Esses objetivos são mais do que acordo entre
nações, são posturas individuais que se alcançam com a educação e inclusão. O
ponto mais notável é a redução das desigualdades entre as nações, povos e
pessoas que não têm as mesmas oportunidades de superarem seus desafios.
Especificamente o Objetivo no 13 versa sobre a
questão das mudanças climáticas, mas é necessário fazer a ressalva que serão
impactados por outras demandas como a pobreza e desigualdades socais. Em 2018 a
ação o Caminho do diálogo, que visa promover a conexão entre academia e ensino
básico discutiu os ods e existe um capítulo especialmente para essa questão de
Ana Laura Diniz Furlan, Fernanda Schneider e Lays Cherobim Parolin “Mudanças
climáticas: Que climão, hein?” que recomendo!

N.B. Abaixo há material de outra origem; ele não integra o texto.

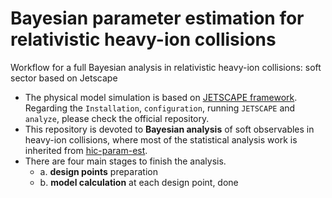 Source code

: # Bayesian parameter estimation for relativistic heavy-ion collisions

Workflow for a full Bayesian analysis in relativistic heavy-ion collisions: soft sector based on Jetscape
- The physical model simulation is based on [JETSCAPE framework](https://arxiv.org/abs/1903.07706). Regarding the `Installation`, `configuration`, running `JETSCAPE` and `analyze`, please check the official repository.
- This repository is devoted to **Bayesian analysis** of soft observables in heavy-ion collisions, where most of the statistical analysis work is inherited from [hic-param-est](http://qcd.phy.duke.edu/hic-param-est/). 
- There are four main stages to finish the analysis.
    - a. **design points** preparation
    - b. **model calculation** at each design point, done
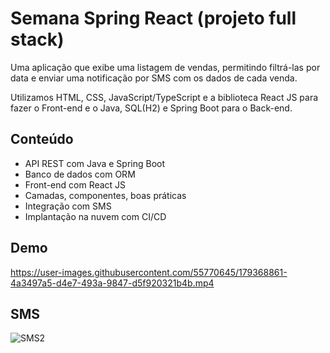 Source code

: # Semana Spring React (projeto full stack)

Uma aplicação que exibe uma listagem de vendas, permitindo filtrá-las por data e enviar uma notificação por SMS com os dados de cada venda.

Utilizamos HTML, CSS, JavaScript/TypeScript e a biblioteca React  JS para fazer o Front-end e o Java, SQL(H2) e Spring Boot para o Back-end.



## Conteúdo

- API REST com Java e Spring Boot
- Banco de dados com ORM
- Front-end com React JS
- Camadas, componentes, boas práticas
- Integração com SMS
- Implantação na nuvem com CI/CD

## Demo


https://user-images.githubusercontent.com/55770645/179368861-4a3497a5-d4e7-493a-9847-d5f920321b4b.mp4



## SMS

![SMS2](https://user-images.githubusercontent.com/55770645/179753179-1b0745c7-baf0-45df-a9ae-074ff62c269d.jpeg)


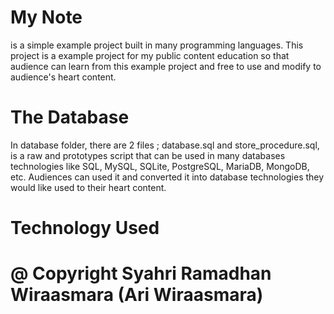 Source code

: # My Note
is a simple example project built in many programming languages. This project is a example project for my public content education so that audience can learn from this example project and free to use and modify to audience's heart content.

# The Database
In database folder, there are 2 files ; database.sql and store_procedure.sql, is a raw and prototypes script that can be used in many databases technologies like SQL, MySQL, SQLite, PostgreSQL, MariaDB, MongoDB, etc. Audiences can used it and converted it into database technologies they would like used to their heart content.

# Technology Used

# @ Copyright Syahri Ramadhan Wiraasmara (Ari Wiraasmara) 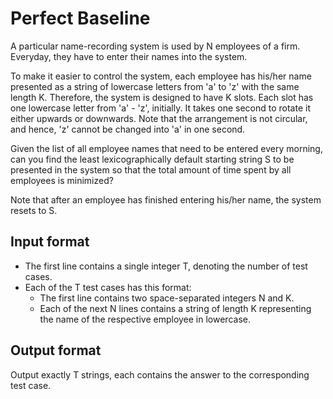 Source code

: # Perfect Baseline

A particular name-recording system is used by N employees of a firm. Everyday, they have to enter their names into the system.

To make it easier to control the system, each employee has his/her name presented as a string of lowercase letters from 'a' to 'z' with the same length K. Therefore, the system is designed to have K slots. Each slot has one lowercase letter from 'a' - 'z', initially. It takes one second to rotate it either upwards or downwards. Note that the arrangement is not circular, and hence, 'z' cannot be changed into 'a' in one second.

Given the list of all employee names that need to be entered every morning, can you find the least lexicographically default starting string S to be presented in the system so that the total amount of time spent by all employees is minimized?

Note that after an employee has finished entering his/her name, the system resets to S.

## Input format

- The first line contains a single integer T, denoting the number of test cases.
- Each of the T test cases has this format:
  - The first line contains two space-separated integers N and K.
  - Each of the next N lines contains a string of length K representing the name of the respective employee in lowercase.

## Output format

Output exactly T strings, each contains the answer to the corresponding test case.
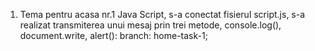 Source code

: 1. Tema pentru acasa nr.1 Java Script, s-a conectat fisierul script.js, s-a realizat transmiterea unui mesaj prin trei metode, console.log(), document.write, alert(): branch: home-task-1; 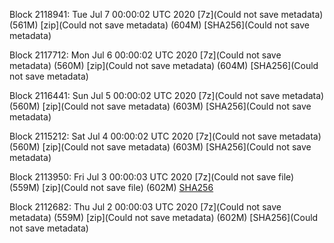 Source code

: Block 2118941: Tue Jul  7 00:00:02 UTC 2020 [7z](Could not save metadata) (561M) [zip](Could not save metadata) (604M) [SHA256](Could not save metadata)

Block 2117712: Mon Jul  6 00:00:02 UTC 2020 [7z](Could not save metadata) (560M) [zip](Could not save metadata) (604M) [SHA256](Could not save metadata)

Block 2116441: Sun Jul  5 00:00:02 UTC 2020 [7z](Could not save metadata) (560M) [zip](Could not save metadata) (603M) [SHA256](Could not save metadata)

Block 2115212: Sat Jul  4 00:00:02 UTC 2020 [7z](Could not save metadata) (560M) [zip](Could not save metadata) (603M) [SHA256](Could not save metadata)

Block 2113950: Fri Jul  3 00:00:03 UTC 2020 [7z](Could not save file) (559M) [zip](Could not save file) (602M) [SHA256](https://transfer.sh/LHabb/sha256.txt)

Block 2112682: Thu Jul  2 00:00:03 UTC 2020 [7z](Could not save metadata) (559M) [zip](Could not save metadata) (602M) [SHA256](Could not save metadata)
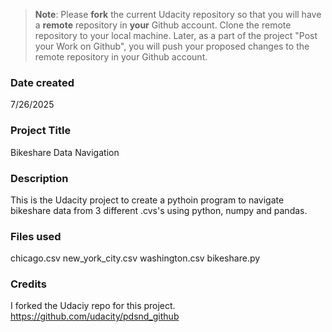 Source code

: >**Note**: Please **fork** the current Udacity repository so that you will have a **remote** repository in **your** Github account. Clone the remote repository to your local machine. Later, as a part of the project "Post your Work on Github", you will push your proposed changes to the remote repository in your Github account.

### Date created
7/26/2025

### Project Title
Bikeshare Data Navigation 

### Description
This is the Udacity project to create a pythoin program to navigate bikeshare data from 3 different .cvs's using python, numpy and pandas. 

### Files used
chicago.csv
new_york_city.csv
washington.csv
bikeshare.py

### Credits
I forked the Udaciy repo for this project. https://github.com/udacity/pdsnd_github


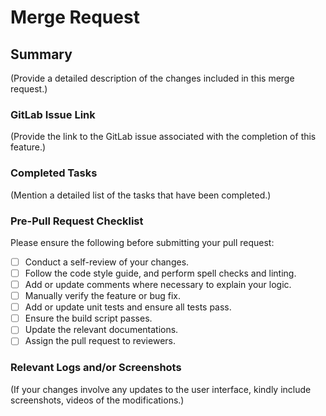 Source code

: # Merge Request

## Summary

(Provide a detailed description of the changes included in this merge request.)

### GitLab Issue Link

(Provide the link to the GitLab issue associated with the completion of this feature.)

### Completed Tasks

(Mention a detailed list of the tasks that have been completed.)

### Pre-Pull Request Checklist

Please ensure the following before submitting your pull request:

- [ ] Conduct a self-review of your changes.
- [ ] Follow the code style guide, and perform spell checks and linting.
- [ ] Add or update comments where necessary to explain your logic.
- [ ] Manually verify the feature or bug fix.
- [ ] Add or update unit tests and ensure all tests pass.
- [ ] Ensure the build script passes.
- [ ] Update the relevant documentations.
- [ ] Assign the pull request to reviewers.

### Relevant Logs and/or Screenshots

(If your changes involve any updates to the user interface, kindly include screenshots, videos of the modifications.)
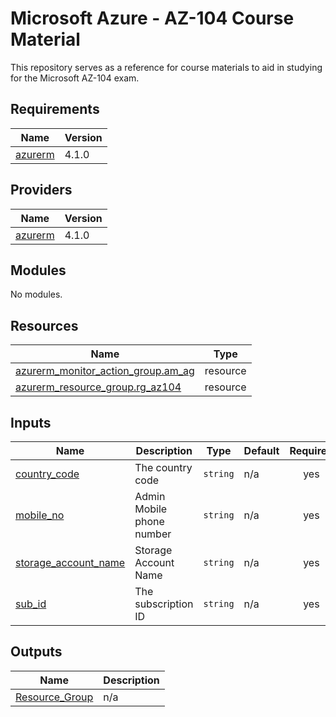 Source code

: # Microsoft Azure - AZ-104 Course Material

This repository serves as a reference for course materials to aid in studying for the Microsoft AZ-104 exam.

<!-- markdownlint-disable MD033 -->
<!-- BEGIN_TF_DOCS -->
## Requirements

| Name                                                                | Version |
|---------------------------------------------------------------------|---------|
| <a name="requirement_azurerm"></a> [azurerm](#requirement\_azurerm) | 4.1.0   |

## Providers

| Name                                                          | Version |
|---------------------------------------------------------------|---------|
| <a name="provider_azurerm"></a> [azurerm](#provider\_azurerm) | 4.1.0   |

## Modules

No modules.

## Resources

| Name | Type |
|------|------|
| [azurerm_monitor_action_group.am_ag](https://registry.terraform.io/providers/hashicorp/azurerm/4.1.0/docs/resources/monitor_action_group) | resource |
| [azurerm_resource_group.rg_az104](https://registry.terraform.io/providers/hashicorp/azurerm/4.1.0/docs/resources/resource_group) | resource |

## Inputs

| Name                                                                                               | Description               | Type     | Default | Required |
|----------------------------------------------------------------------------------------------------|---------------------------|----------|---------|:--------:|
| <a name="input_country_code"></a> [country\_code](#input\_country\_code)                           | The country code          | `string` | n/a     |   yes    |
| <a name="input_mobile_no"></a> [mobile\_no](#input\_mobile\_no)                                    | Admin Mobile phone number | `string` | n/a     |   yes    |
| <a name="input_storage_account_name"></a> [storage\_account\_name](#input\_storage\_account\_name) | Storage Account Name      | `string` | n/a     |   yes    |
| <a name="input_sub_id"></a> [sub\_id](#input\_sub\_id)                                             | The subscription ID       | `string` | n/a     |   yes    |

## Outputs

| Name                                                                             | Description |
|----------------------------------------------------------------------------------|-------------|
| <a name="output_Resource_Group"></a> [Resource\_Group](#output\_Resource\_Group) | n/a         |
<!-- END_TF_DOCS -->
<!-- markdownlint-enable MD033 --> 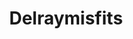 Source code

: ---
title: Delraymisfits
crosslinks:
- livven
- whowouldwin
- GirlsMirin
- meirl
- ShitAmericansSay
--- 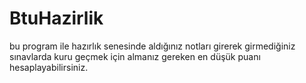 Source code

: # BtuHazirlik
bu program ile hazırlık senesinde aldığınız notları girerek girmediğiniz sınavlarda kuru geçmek için almanız gereken en düşük puanı hesaplayabilirsiniz.
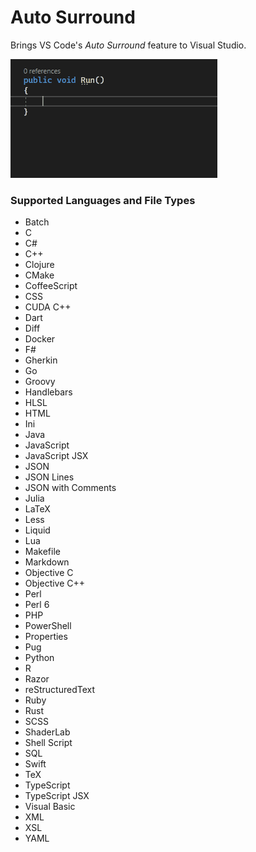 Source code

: # Auto Surround

Brings VS Code's _Auto Surround_ feature to Visual Studio.

![Example](media/example.gif)

### Supported Languages and File Types

* Batch
* C
* C#
* C++
* Clojure
* CMake
* CoffeeScript
* CSS
* CUDA C++
* Dart
* Diff
* Docker
* F#
* Gherkin
* Go
* Groovy
* Handlebars
* HLSL
* HTML
* Ini
* Java
* JavaScript
* JavaScript JSX
* JSON
* JSON Lines
* JSON with Comments
* Julia
* LaTeX
* Less
* Liquid
* Lua
* Makefile
* Markdown
* Objective C
* Objective C++
* Perl
* Perl 6
* PHP
* PowerShell
* Properties
* Pug
* Python
* R
* Razor
* reStructuredText
* Ruby
* Rust
* SCSS
* ShaderLab
* Shell Script
* SQL
* Swift
* TeX
* TypeScript
* TypeScript JSX
* Visual Basic
* XML
* XSL
* YAML
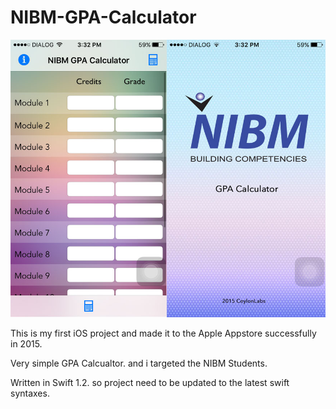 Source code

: # NIBM-GPA-Calculator

![Alt text](nibm.jpg?raw=true "NIBM GPA Calculator")

This is my first iOS project and made it to the Apple Appstore successfully in 2015.

Very simple GPA Calcualtor. and i targeted the NIBM Students.

Written in Swift 1.2. so project need to be updated to the latest swift syntaxes.
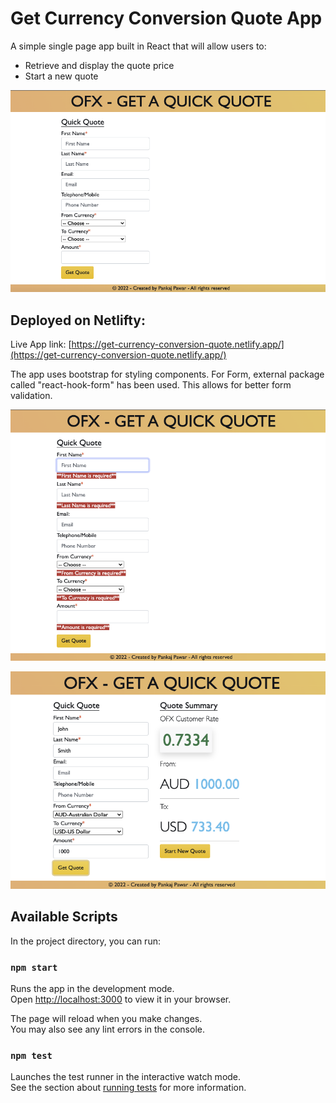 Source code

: # Get Currency Conversion Quote App

A simple single page app built in React that will allow users to:

- Retrieve and display the quote price
- Start a new quote

![GUI of the App](./App-UI.png)

## Deployed on Netlifty:

Live App link: [https://get-currency-conversion-quote.netlify.app/](https://get-currency-conversion-quote.netlify.app/)

The app uses bootstrap for styling components.
For Form, external package called "react-hook-form" has been used. This allows for better form validation.

![Form Validation Error](./Form-Validation.png)

![Quote](./Quote.png)

## Available Scripts

In the project directory, you can run:

### `npm start`

Runs the app in the development mode.\
Open [http://localhost:3000](http://localhost:3000) to view it in your browser.

The page will reload when you make changes.\
You may also see any lint errors in the console.

### `npm test`

Launches the test runner in the interactive watch mode.\
See the section about [running tests](https://facebook.github.io/create-react-app/docs/running-tests) for more information.
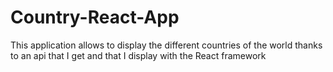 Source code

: # Country-React-App

This application allows to display the different countries of the world thanks to an api that I get and that I display with the React framework
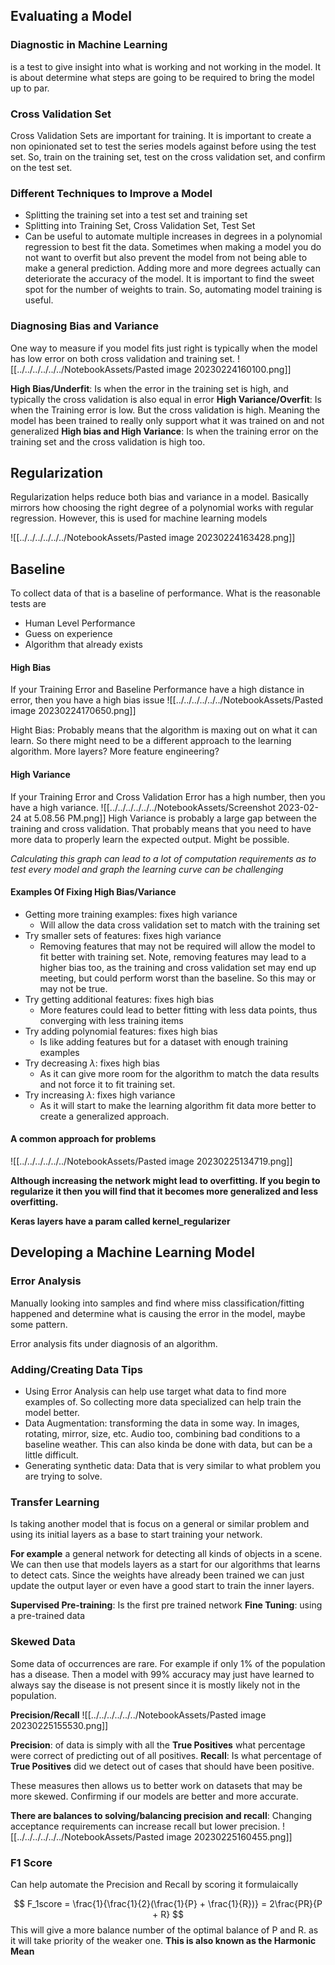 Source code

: ## Evaluating a Model
### Diagnostic in Machine Learning
is a test to give insight into what is working and not working in the model. It is about determine what steps are going to be required to bring the model up to par.

### Cross Validation Set
Cross Validation Sets are important for training. It is important to create a non opinionated set to test the series models against before using the test set. So, train on the training set, test on the cross validation set, and confirm on the test set. 

### Different Techniques to Improve a Model
* Splitting the training set into a test set and training set
* Splitting into Training Set, Cross Validation Set, Test Set
* Can be useful to automate multiple increases in degrees in a polynomial regression to best fit the data.
Sometimes when making a model you do not want to overfit but also prevent the model from not being able to make a general prediction. Adding more and more degrees actually can deteriorate the accuracy of the model. It is important to find the sweet spot for the number of weights to train. So, automating model training is useful.

### Diagnosing Bias and Variance
One way to measure if you model fits just right is typically when the model has low error on both cross validation and training set.
![[../../../../../../NotebookAssets/Pasted image 20230224160100.png]]

**High Bias/Underfit**: Is when the error in the training set is high, and typically the cross validation is also equal in error
**High Variance/Overfit**: Is when the Training error is low. But the cross validation is high. Meaning the model has been trained to really only support what it was trained on and not generalized
**High bias and High Variance**: Is when the training error on the training set and the cross validation is high too.

## Regularization
Regularization helps reduce both bias and variance in a model. Basically mirrors how choosing the right degree of a polynomial works with regular regression. However, this is used for machine learning models

![[../../../../../../NotebookAssets/Pasted image 20230224163428.png]]

## Baseline
To collect data of that is a baseline of performance. What is the reasonable tests are
* Human Level Performance
* Guess on experience
* Algorithm that already exists

#### High Bias
If your Training Error and Baseline Performance have a high distance in error, then you have a high bias issue
![[../../../../../../NotebookAssets/Pasted image 20230224170650.png]]

Hight Bias: Probably means that the algorithm is maxing out on what it can learn. So there might need to be a different approach to the learning algorithm. More layers? More feature engineering?

#### High Variance
If your Training Error and Cross Validation Error has a high number, then you have a high variance.
![[../../../../../../NotebookAssets/Screenshot 2023-02-24 at 5.08.56 PM.png]]
High Variance is probably a large gap between the training and cross validation. That probably means that you need to have more data to properly learn the expected output. Might be possible.

_Calculating this graph can lead to a lot of computation requirements as to test every model and graph the learning curve can be challenging_

#### Examples Of Fixing High Bias/Variance
* Getting more training examples: fixes high variance
    * Will allow the data cross validation set to match with the training set
* Try smaller sets of features: fixes high variance
    * Removing features that may not be required will allow the model to fit better with training set. Note, removing features may lead to a higher bias too, as the training and cross validation set may end up meeting, but could perform worst than the baseline. So this may or may not be true.
* Try getting additional features: fixes high bias
    * More features could lead to better fitting with less data points, thus converging with less training items
* Try adding polynomial features: fixes high bias
    * Is like adding features but for a dataset with enough training examples
* Try decreasing $\lambda$: fixes high bias
    * As it can give more room for the algorithm to match the data results and not force it to fit training set.
* Try increasing $\lambda$: fixes high variance
    * As it will start to make the learning algorithm fit data more better to create a generalized approach.
#### A common approach for problems
![[../../../../../../NotebookAssets/Pasted image 20230225134719.png]]

**Although increasing the network might lead to overfitting. If you begin to regularize it then you will find that it becomes more generalized and less overfitting.**

**Keras layers have a param called kernel_regularizer**

## Developing a Machine Learning Model
### Error Analysis
Manually looking into samples and find where miss classification/fitting happened and determine what is causing the error in the model, maybe some pattern.

Error analysis fits under diagnosis of an algorithm.

### Adding/Creating Data Tips
* Using Error Analysis can help use target what data to find more examples of. So collecting more data specialized can help train the model better. 
* Data Augmentation: transforming the data in some way. In images, rotating, mirror, size, etc. Audio too, combining bad conditions to a baseline weather. This can also kinda be done with data, but can be a little difficult. 
* Generating synthetic data: Data that is very similar to what problem you are trying to solve.

### Transfer Learning
Is taking another model that is focus on a general or similar problem and using its initial layers as a base to start training your network.

**For example** a general network for detecting all kinds of objects in a scene. We can then use that models layers as a start for our algorithms that learns to detect cats. Since the weights have already been trained we can just update the output layer or even have a good start to train the inner layers. 

**Supervised Pre-training**: Is the first pre trained network
**Fine Tuning**: using a pre-trained data

### Skewed Data
Some data of occurrences are rare. For example if only 1% of the population has a disease. Then a model with 99% accuracy may just have learned to always say the disease is not present since it is mostly likely not in the population. 

**Precision/Recall**
 ![[../../../../../../NotebookAssets/Pasted image 20230225155530.png]]

**Precision**: of data is simply with all the **True Positives** what percentage were correct of predicting out of all positives. 
**Recall**: Is what percentage of **True Positives** did we detect out of cases that should have been positive. 

These measures then allows us to better work on datasets that may be more skewed. Confirming if our models are better and more accurate.

**There are balances to solving/balancing precision and recall**: Changing acceptance requirements can increase recall but lower precision. 
![[../../../../../../NotebookAssets/Pasted image 20230225160455.png]]

### F1 Score
Can help automate the Precision and Recall by scoring it formulaically

$$
    F_1score = \frac{1}{\frac{1}{2}(\frac{1}{P} + \frac{1}{R})} = 2\frac{PR}{P + R}
$$
This will give a more balance number of the optimal balance of P and R. as it will take priority of the weaker one.
**This is also known as the Harmonic Mean**

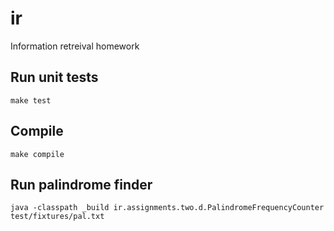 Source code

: # ir

Information retreival homework

## Run unit tests

`make test`

## Compile

`make compile`

## Run palindrome finder

`java -classpath _build ir.assignments.two.d.PalindromeFrequencyCounter test/fixtures/pal.txt`
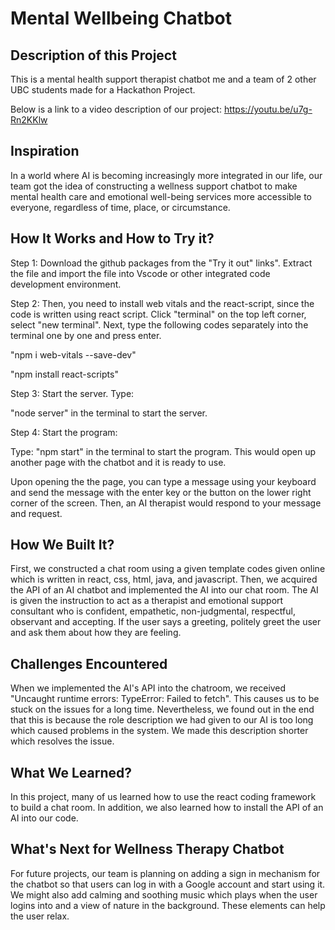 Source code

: # Mental Wellbeing Chatbot

## Description of this Project

This is a mental health support therapist chatbot me and a team of 2 other UBC students made for a Hackathon Project. 

Below is a link to a video description of our project:
https://youtu.be/u7g-Rn2KKlw

## Inspiration
In a world where AI is becoming increasingly more integrated in our life, our team got the idea of constructing a wellness support chatbot to make mental health care and emotional well-being services more accessible to everyone, regardless of time, place, or circumstance.

## How It Works and How to Try it?

Step 1: Download the github packages from the "Try it out" links". Extract the file and import the file into Vscode or other integrated code development environment.

Step 2: Then, you need to install web vitals and the react-script, since the code is written using react script. Click "terminal" on the top left corner, select "new terminal". Next, type the following codes separately into the terminal one by one and press enter.

"npm i web-vitals --save-dev"

"npm install react-scripts"

Step 3: Start the server. Type:

"node server" in the terminal to start the server.

Step 4: Start the program:

Type: "npm start" in the terminal to start the program. This would open up another page with the chatbot and it is ready to use.

Upon opening the the page, you can type a message using your keyboard and send the message with the enter key or the button on the lower right corner of the screen. Then, an AI therapist would respond to your message and request.

## How We Built It?

First, we constructed a chat room using a given template codes given online which is written in react, css, html, java, and javascript. Then, we acquired the API of an AI chatbot and implemented the AI into our chat room. The AI is given the instruction to act as a therapist and emotional support consultant who is confident, empathetic, non-judgmental, respectful, observant and accepting. If the user says a greeting, politely greet the user and ask them about how they are feeling.


## Challenges Encountered

When we implemented the AI's API into the chatroom, we received "Uncaught runtime errors: TypeError: Failed to fetch". This causes us to be stuck on the issues for a long time. Nevertheless, we found out in the end that this is because the role description we had given to our AI is too long which caused problems in the system. We made this description shorter which resolves the issue. 

## What We Learned?
In this project, many of us learned how to use the react coding framework to build a chat room. In addition, we also learned how to install the API of an AI into our code.

## What's Next for Wellness Therapy Chatbot

For future projects, our team is planning on adding a sign in mechanism for the chatbot so that users can log in with a Google account and start using it. We might also add calming and soothing music which plays when the user logins into and a view of nature in the background. These elements can help the user relax.





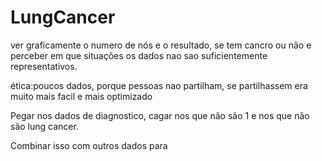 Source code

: # LungCancer

ver graficamente o numero de nós e o resultado, se tem cancro ou não e perceber em que situações os dados nao sao suficientemente representativos.


ética:poucos dados, porque pessoas nao partilham, se partilhassem era muito mais facil e mais optimizado

Pegar nos dados de diagnostico, cagar nos que não são 1 e nos que não são lung cancer.

Combinar isso com outros dados para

A globalização, o rápido desenvolvimento tecnológico e o capitalismo
imputaram nas sociedades problemas novos e desafiadores, pois não possuem
referenciais biológicos ou morais para qual a decisão mais sensata. É
justamente buscando remediar essa lacuna que a Bioética Ambiental se insere, na
busca de ouvir o outro e confluir interesses e valores em prol de uma solução
consensual e justa para todos. Nesse caminho a ferramenta é a comunicação,
alteridade, solidariedade. A urgência ética está justamente na compreensão da
necessidade de mudança de paradigma. Não é apenas compreender o problema e se
sensibilizar com as consequências, mas compreender racionalmente e emotivamente
como ator da questão e se posicionar criticamente com autonomia para que as
mudanças ocorram.
A Urgência Ética é inserida no princípio da responsabilidade de Hans
Jonas (valverde, 2017) e remete a mudanças de condutas que já não são optativas
ou realidades de alguns grupos sociais, são sim emergenciais, condicionais para
superação de um problema global. Ética pois remete a valores utilizados nas
decisões (em todos os níveis hierárquicos) de como, por que e quanto consumir,
diz respeito a sacrificar benefícios e interesses pessoais em prol de um
bem-comum, de uma coletividade. Logo, demanda de uma mudança de paradigmas de
toda uma sociedade, alcançado com somente com a reformulação em todos os
níveis!
As dualidades analisadas sob a perspectiva do autocuidado
Pode parecer estranho inserir o
autocuidado nessa narrativa, uma vez que o mesmo é compreendido na perspectiva
individual e física no gerenciamento das necessidades para manutenção do
organismo biológico. Todos os seres vivos praticam o autocuidado, e a
maturidade traz a expectativa de cada sujeito seja hábil de cuidar de si e do
outro. Contudo, sabemos que da perspectiva da saúde global não há existência isolada,
que a saúde depende de conexões entre corpo/mente/espirito
entre individuo/sociedade/ambiente, em
escalas locais/globais e que cuidar de si é não atribuir essa responsabilidade
pro outro, que cuidar do social é proporcionar para si e para o outro um
ambiente social acolhedor, que cuidar do ambiente é proporcionar um ambiente
saudável para todos aqueles que se conectam, tudo aquilo que Edwarda Wilson na
teoria da biofilia, Capra na perspectiva da “teia da vida” e
atualmente Harari com as 21 lições para sec
XXI que nos brinda com a reflexão de que a ausência de presença tem colocado o
ser humano vulnerável. Nessa nova realidade ter clareza dos fatos, condutas e
consequência é o poder. As pessoas estão preocupadas demais em resolver suas
urgências pessoais. Harari observa as grandes forças que dão forma às
sociedades em todo o mundo, e que provavelmente vão influenciar o futuro do
planeta como um todo. Para o autor, a mudança climática pode estar muito além
das preocupações de quem está em meio a uma emergência de vida ou morte, mas
pode futuramente tornar as favelas de Mumbai inabitáveis, enviar novas e
enormes levas de refugiados através do Mediterrâneo, e levar a uma crise mundial
dos serviços de saúde. Mudar a perspectiva de valores, interesses e cuidados do
individual para o coletivo é transpor de indivíduo para sujeito, o cidadão
autônomo e protagonista e sabe das suas responsabilidades e gerencia as
responsabilidades dos gestores nomeados para essa função, que liberta o futuro
de uma tragédia anunciada ou de um sonho encantado, mas que vislumbra na ação
comunitária, consciente, solidária, comprometida e presente a única forma de
alcançar um futuro factível para todos.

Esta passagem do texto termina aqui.